4.中选原则:本着自愿参加的原则,在满足资格要求的前提下,报价单位报名成功后,我院将组织各报价单位进行现场实际设备勘察,勘察后进行现场总包报价,不得分散报价,现场报价价格不得低于49340元,一次报价,价高者中选。
二、供应商资格要求
1.具有独立法人资格,营业执照经营范围包含报废回收等相关经营范围;
2.营业执照有再生**回收经营范围或提供《再生**回收经营备案登记证书》,提供以上复印件加盖公章;
3.法定代表人身份证明书及授权委托书加盖公章(委托办理时须提交);
4.报价单位须为环保部门列入“电子废物拆解、利用、处置单位名录或临时名录”的单位(需要提供环保部门官网名录截图)或环保部门颁发的《废弃电器电子产品处理资格证书》复印件加盖公章;
5.环保部门颁发的《危险废物经营许可证》,提供复印件加盖公章;
6.本项目不接受联合体报价(格式自拟)。
三、报名时间、方式
1.时间:公告发布之日至2026年07月17日,上午8:00至12:00,下午14:30至17:30(**时间,法定节假日除外)。
2.方式:报价单位秉持诚信及自愿报名的原则,根据下方二维码清单,将报名资料盖章扫描后发送电子文档至电子邮箱****@qq.com,邮件名称:“公司名称+医用设备报废处置+联系人及有效联系电话”。

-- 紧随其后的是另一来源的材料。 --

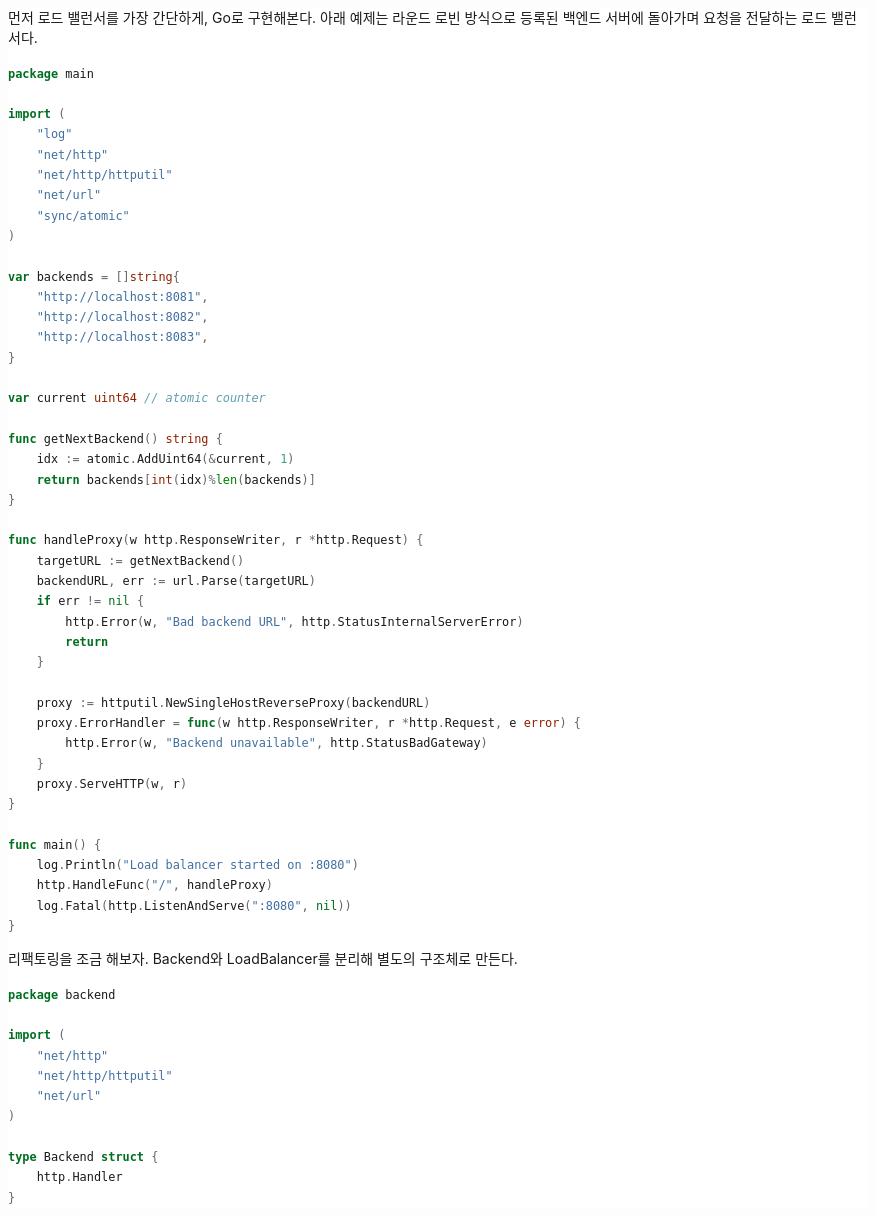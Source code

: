 먼저 로드 밸런서를 가장 간단하게, Go로 구현해본다.
아래 예제는 라운드 로빈 방식으로 등록된 백엔드 서버에 돌아가며 요청을 전달하는 로드 밸런서다.

```go
package main

import (
	"log"
	"net/http"
	"net/http/httputil"
	"net/url"
	"sync/atomic"
)

var backends = []string{
	"http://localhost:8081",
	"http://localhost:8082",
	"http://localhost:8083",
}

var current uint64 // atomic counter

func getNextBackend() string {
	idx := atomic.AddUint64(&current, 1)
	return backends[int(idx)%len(backends)]
}

func handleProxy(w http.ResponseWriter, r *http.Request) {
	targetURL := getNextBackend()
	backendURL, err := url.Parse(targetURL)
	if err != nil {
		http.Error(w, "Bad backend URL", http.StatusInternalServerError)
		return
	}

	proxy := httputil.NewSingleHostReverseProxy(backendURL)
	proxy.ErrorHandler = func(w http.ResponseWriter, r *http.Request, e error) {
		http.Error(w, "Backend unavailable", http.StatusBadGateway)
	}
	proxy.ServeHTTP(w, r)
}

func main() {
	log.Println("Load balancer started on :8080")
	http.HandleFunc("/", handleProxy)
	log.Fatal(http.ListenAndServe(":8080", nil))
}
```

리팩토링을 조금 해보자.
Backend와 LoadBalancer를 분리해 별도의 구조체로 만든다.

```go
package backend

import (
	"net/http"
	"net/http/httputil"
	"net/url"
)

type Backend struct {
	http.Handler
}

```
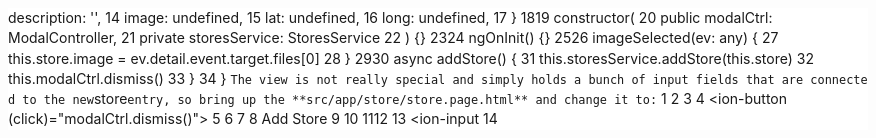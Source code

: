   description: '',
14
  image: undefined,
15
  lat: undefined,
16
  long: undefined,
17
 }
1819
 constructor(
20
  public modalCtrl: ModalController,
21
  private storesService: StoresService
22
 ) {}
2324
 ngOnInit() {}
2526
 imageSelected(ev: any) {
27
  this.store.image = ev.detail.event.target.files[0]
28
 }
2930
 async addStore() {
31
  this.storesService.addStore(this.store)
32
  this.modalCtrl.dismiss()
33
 }
34
}
`
The view is not really special and simply holds a bunch of input fields that are connected to the new `store` entry, so bring up the **src/app/store/store.page.html** and change it to:
`
1
<ion-header>
2
 <ion-toolbar color="primary">
3
  <ion-buttons slot="start">
4
   <ion-button (click)="modalCtrl.dismiss()">
5
    <ion-icon slot="icon-only" name="close"></ion-icon>
6
   </ion-button>
7
  </ion-buttons>
8
  <ion-title>Add Store</ion-title>
9
 </ion-toolbar>
10
</ion-header>
1112
<ion-content class="ion-padding">
13
 <ion-input
14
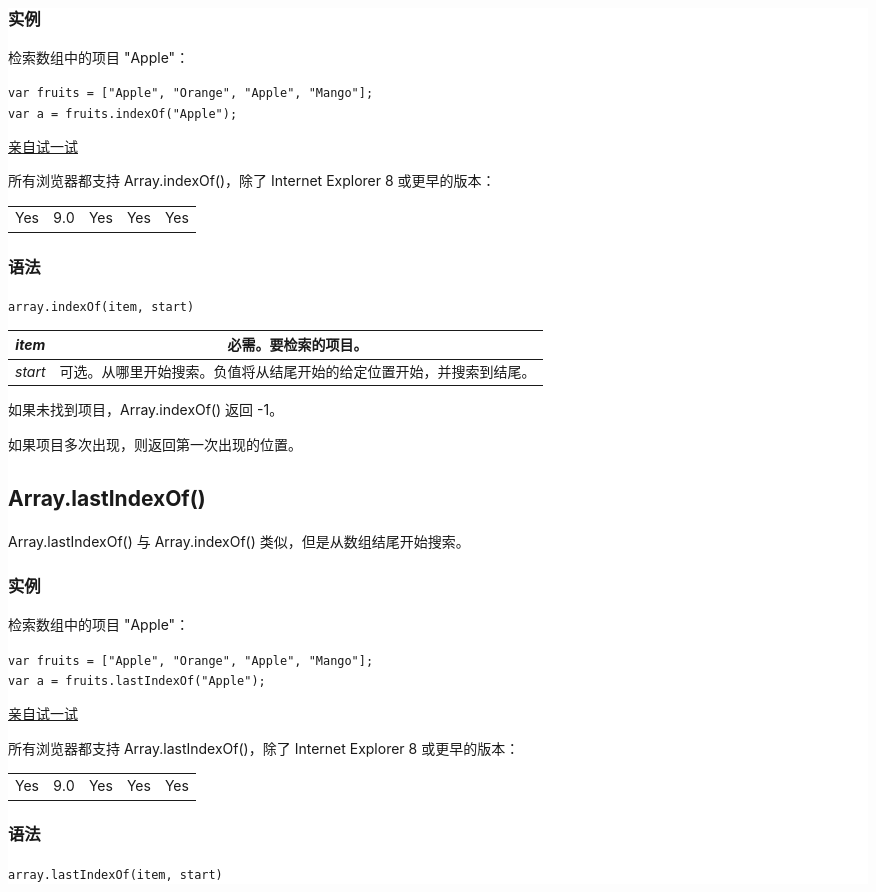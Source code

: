 ### 实例

检索数组中的项目 "Apple"：

```
var fruits = ["Apple", "Orange", "Apple", "Mango"];
var a = fruits.indexOf("Apple");
```

[亲自试一试](https://www.w3school.com.cn/tiy/t.asp?f=js_array_indexof)

所有浏览器都支持 Array.indexOf()，除了 Internet Explorer 8 或更早的版本：

|      |      |      |      |      |
| ---- | ---- | ---- | ---- | ---- |
| Yes  | 9.0  | Yes  | Yes  | Yes  |

### 语法

```
array.indexOf(item, start)
```

| *item*  | 必需。要检索的项目。                                         |
| ------- | ------------------------------------------------------------ |
| *start* | 可选。从哪里开始搜索。负值将从结尾开始的给定位置开始，并搜索到结尾。 |

如果未找到项目，Array.indexOf() 返回 -1。

如果项目多次出现，则返回第一次出现的位置。

## Array.lastIndexOf()

Array.lastIndexOf() 与 Array.indexOf() 类似，但是从数组结尾开始搜索。

### 实例

检索数组中的项目 "Apple"：

```
var fruits = ["Apple", "Orange", "Apple", "Mango"];
var a = fruits.lastIndexOf("Apple");
```

[亲自试一试](https://www.w3school.com.cn/tiy/t.asp?f=js_array_lastindexof)

所有浏览器都支持 Array.lastIndexOf()，除了 Internet Explorer 8 或更早的版本：

|      |      |      |      |      |
| ---- | ---- | ---- | ---- | ---- |
| Yes  | 9.0  | Yes  | Yes  | Yes  |

### 语法

```
array.lastIndexOf(item, start)
```
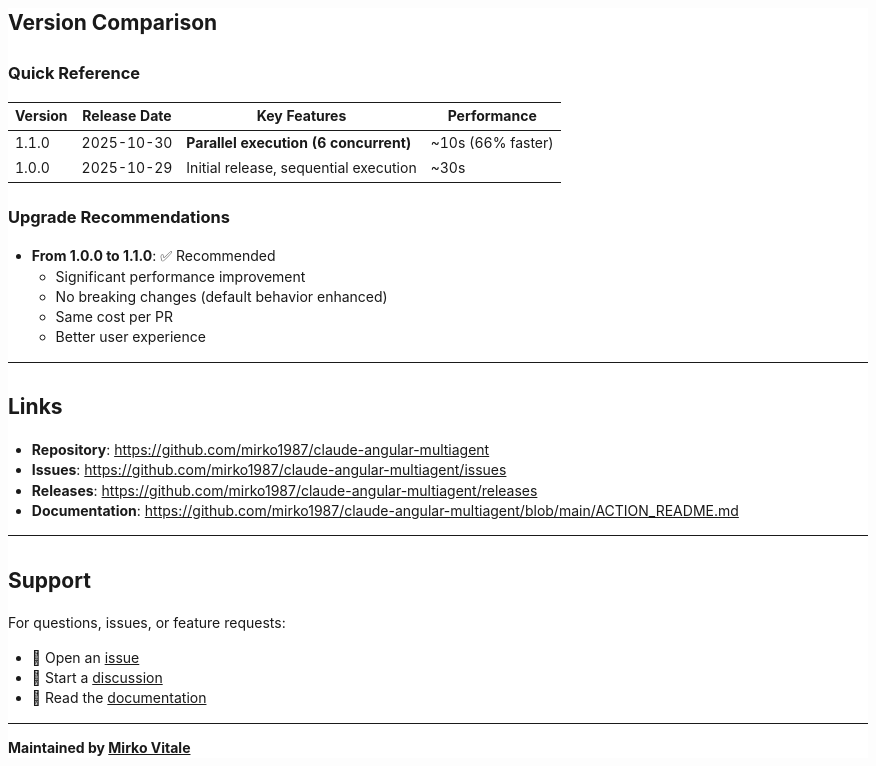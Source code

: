 
## Version Comparison

### Quick Reference

| Version | Release Date | Key Features | Performance |
|---------|-------------|--------------|-------------|
| 1.1.0 | 2025-10-30 | **Parallel execution (6 concurrent)** | ~10s (66% faster) |
| 1.0.0 | 2025-10-29 | Initial release, sequential execution | ~30s |

### Upgrade Recommendations

- **From 1.0.0 to 1.1.0**: ✅ Recommended
  - Significant performance improvement
  - No breaking changes (default behavior enhanced)
  - Same cost per PR
  - Better user experience

---

## Links

- **Repository**: https://github.com/mirko1987/claude-angular-multiagent
- **Issues**: https://github.com/mirko1987/claude-angular-multiagent/issues
- **Releases**: https://github.com/mirko1987/claude-angular-multiagent/releases
- **Documentation**: https://github.com/mirko1987/claude-angular-multiagent/blob/main/ACTION_README.md

---

## Support

For questions, issues, or feature requests:
- 📝 Open an [issue](https://github.com/mirko1987/claude-angular-multiagent/issues)
- 💬 Start a [discussion](https://github.com/mirko1987/claude-angular-multiagent/discussions)
- 📖 Read the [documentation](https://github.com/mirko1987/claude-angular-multiagent/blob/main/ACTION_README.md)

---

**Maintained by [Mirko Vitale](https://github.com/mirko1987)**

(或可邮寄送至**省****设备科(**省****守正楼204设备科133****5655李老师收,****公司名称+项目名称+联系人及有效联系电话),资料齐全且有效的视为报名通过,具体现场勘查时间将以电话通知的形式联系报名通过的单位联系人。
3.须在报名资料中提供以下内容(以下资料未提供将作无效报名处理):
(1)资格材料:“供应商资格要求”中所需的各项材料;
(2)承诺材料:
①承诺报价单位此次医疗设备报废处置项目勘察产生的所有费用由报价单位自行承担。(格式自拟)
②若因报价单位提供虚假资料所产生的后果,由报价单位承担一切法律责任。(格式自拟)
4.经现场报价确认中选单位后,结果将另行公示。